The trailer dips a little bit into all that, with Paul’s magical mama saying, “Your father didn’t believe in revenge.” Well, Paul does! And he’s about to do something about it. The trailer also teases Paul’s first ride of a sandworm, and Princess Irulan musing that Paul might still be alive. The trailer also gives us plenty of Zendaya, but don’t worry, this time it’s not a fake out. Now that Paul is residing with the Fremen desert people on Arrakis, she will actually be in the film as a proper character, not just a recurring dream-sequence motif with less than ten minutes of screentime. The trailer makes Part Two look very pretty, with contrasting sequences in color and black and white, and teasing the coming conflict between Paul and Feyd-Rautha. Cool.

 

But will it still be Orientalist as hell? The first movie—like the books upon which it is based—has a “desert problem”, as the ineffable Roxana Hadadi put it back in 2021. Even in this trailer, they’re sticking with ululating vocalizations in the score that are clearly rooted in Arabic language and music.

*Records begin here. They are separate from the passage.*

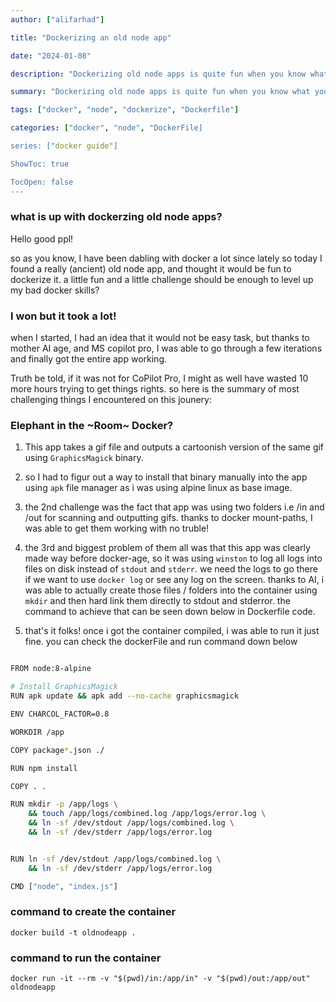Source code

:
 ```yaml
---
author: ["alifarhad"]

title: "Dockerizing an old node app"

date: "2024-01-08"

description: "Dockerizing old node apps is quite fun when you know what you are doing!"

summary: "Dockerizing old node apps is quite fun when you know what you are doing!"

tags: ["docker", "node", "dockerize", "Dockerfile"]

categories: ["docker", "node", "DockerFile]

series: ["docker guide"]

ShowToc: true

TocOpen: false
---
```


### what is up with dockerzing old node apps?

Hello good ppl!

so as you know, I have been dabling with docker a lot since lately so today I found a really (ancient) old node app, and thought it would be fun to dockerize it. a little fun and a little challenge should be enough to level up my bad docker skills?

### I won but it took a lot!

when I started, I had an idea that it would not be easy task, but thanks to mother AI age, and MS copilot pro, I was able to go through a few iterations and finally got the entire app working.

Truth be told, if it was not for CoPilot Pro, I might as well have wasted 10 more hours trying to get things rights. so here is the summary of most challenging things I encountered on this jounery:

### Elephant in the ~Room~ Docker?

1. This app takes a gif file and outputs a cartoonish version of the same gif using `GraphicsMagick` binary.

2. so I had to figur out a way to install that binary manually into the app using `apk` file manager as i was using alpine linux as base image.

3. the 2nd challenge was the fact that app was using two folders i.e /in and /out for scanning and outputting gifs. thanks to docker mount-paths, I was able to get them working with no truble!

4. the 3rd and biggest problem of them all was that this app was clearly made way before docker-age, so it was using `winston` to log all logs into files on disk instead of `stdout` and `stderr`. we need the logs to go there if we want to use `docker log` or see any log on the screen. thanks to AI, i was able to actually create those files / folders into the container using `mkdir` and then hard link them directly to stdout and stderror. the command to achieve that can be seen down below in Dockerfile code.

5. that's it folks! once i got the container compiled, i was able to run it just fine. you can check the dockerFile and run command down below

```sh

FROM node:8-alpine

# Install GraphicsMagick
RUN apk update && apk add --no-cache graphicsmagick

ENV CHARCOL_FACTOR=0.8

WORKDIR /app

COPY package*.json ./

RUN npm install

COPY . .

RUN mkdir -p /app/logs \
    && touch /app/logs/combined.log /app/logs/error.log \
    && ln -sf /dev/stdout /app/logs/combined.log \
    && ln -sf /dev/stderr /app/logs/error.log


RUN ln -sf /dev/stdout /app/logs/combined.log \
    && ln -sf /dev/stderr /app/logs/error.log

CMD ["node", "index.js"]

```

### command to create the container

`docker build -t oldnodeapp .`

### command to run the container

`docker run -it --rm -v "$(pwd)/in:/app/in" -v "$(pwd)/out:/app/out" oldnodeapp`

Denis Villeneuve and his team tried to dial back the MENA/Orientalist underpinnings in Dune, but they were only so-so successful. Frank Herbert, the writer of Dune, was inspired by North African and Western Asian philosophy and religion, so it’s hard to divorce Dune entirely of those influences. 

 

I don’t expect Part Two will be substantially different on that score, I just wonder if spending more of the film’s runtime in the desert, among the Fremen, and with more talk of Paul’s revenge “crusade” will bring about more criticism than the first film got. There was some talk of the Orientalism around the first film, but we saw much less of Arrakis’s native culture. Now that we’re going to be immersed in it, I wonder how that will play the second time around.